Event probabilities were assessed by restricted mean survival time (RMST) analyses using LIFETEST and RMSTREG procedures in the SAS/STAT software V.15.1. We initially chose to use a Cox proportional hazard model for the analyses. However, the proportionality hazard assumption of all three primary outcomes was violated (ie, p<0.05 based on the weighted Schoenfeld residual (online supplemental appendix table 1)). RMST analysis was selected as an alternative method. The RMST is equivalent to the area under the entire survival curve up to a fixed time point. It is widely advocated as an alternative to the Cox proportional hazard model, especially when proportionality is violated.17 18

Here, we computed RMST to the time horizon of 36 months using Kaplan-Meier method for survival probability estimation. We then adjusted RMST with multiple covariates using pseudovalue linear regression model.19 The model consisted of age, sex, educational attainment, insurance plan, types of anticoagulant, CHA2DS2VASc and HASBLED scores. We also calculated adjusted RMST to ischaemic stroke and major bleeding among patients who were still alive at the end of the follow-up, to account for the competing risk of death.20 The results were presented as the differences of RMSTs and 95% CI for each covariate.

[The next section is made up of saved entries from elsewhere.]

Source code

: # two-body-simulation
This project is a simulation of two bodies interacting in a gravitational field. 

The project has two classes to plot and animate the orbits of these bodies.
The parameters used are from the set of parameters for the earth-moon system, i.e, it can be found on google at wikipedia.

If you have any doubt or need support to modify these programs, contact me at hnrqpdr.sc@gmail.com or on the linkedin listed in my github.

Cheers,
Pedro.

The RMST difference estimated months gain or loss of event-free time over a period of 36 months. P values were reported for all between-group comparisons. A p value<0.05 was considered significant.

Results

Participants

The COOL-AF registry comprises of 3402 patients. Of these, 376 patients had incomplete data and were excluded from the study (online supplemental appendix figure 1 and table 2). Finally, data from 3026 patients were included in the analyses. None of the patients were lost to follow-up. The participant population (table 1) was approximately 67 years old and primarily male (N=1779, 58.8%). The most common comorbidity was hypertension (N=2061, 68.1%), followed by congestive heart failure (N=829, 27.4%) and diabetes (n=730, 24.1%). The mean CHA2DS2VASc and HASBLED scores were 3.0 (SD 1.7) and 1.5 (SD 1.0), respectively.

Table 1.

Baseline characteristics by insurance plans (N=3026)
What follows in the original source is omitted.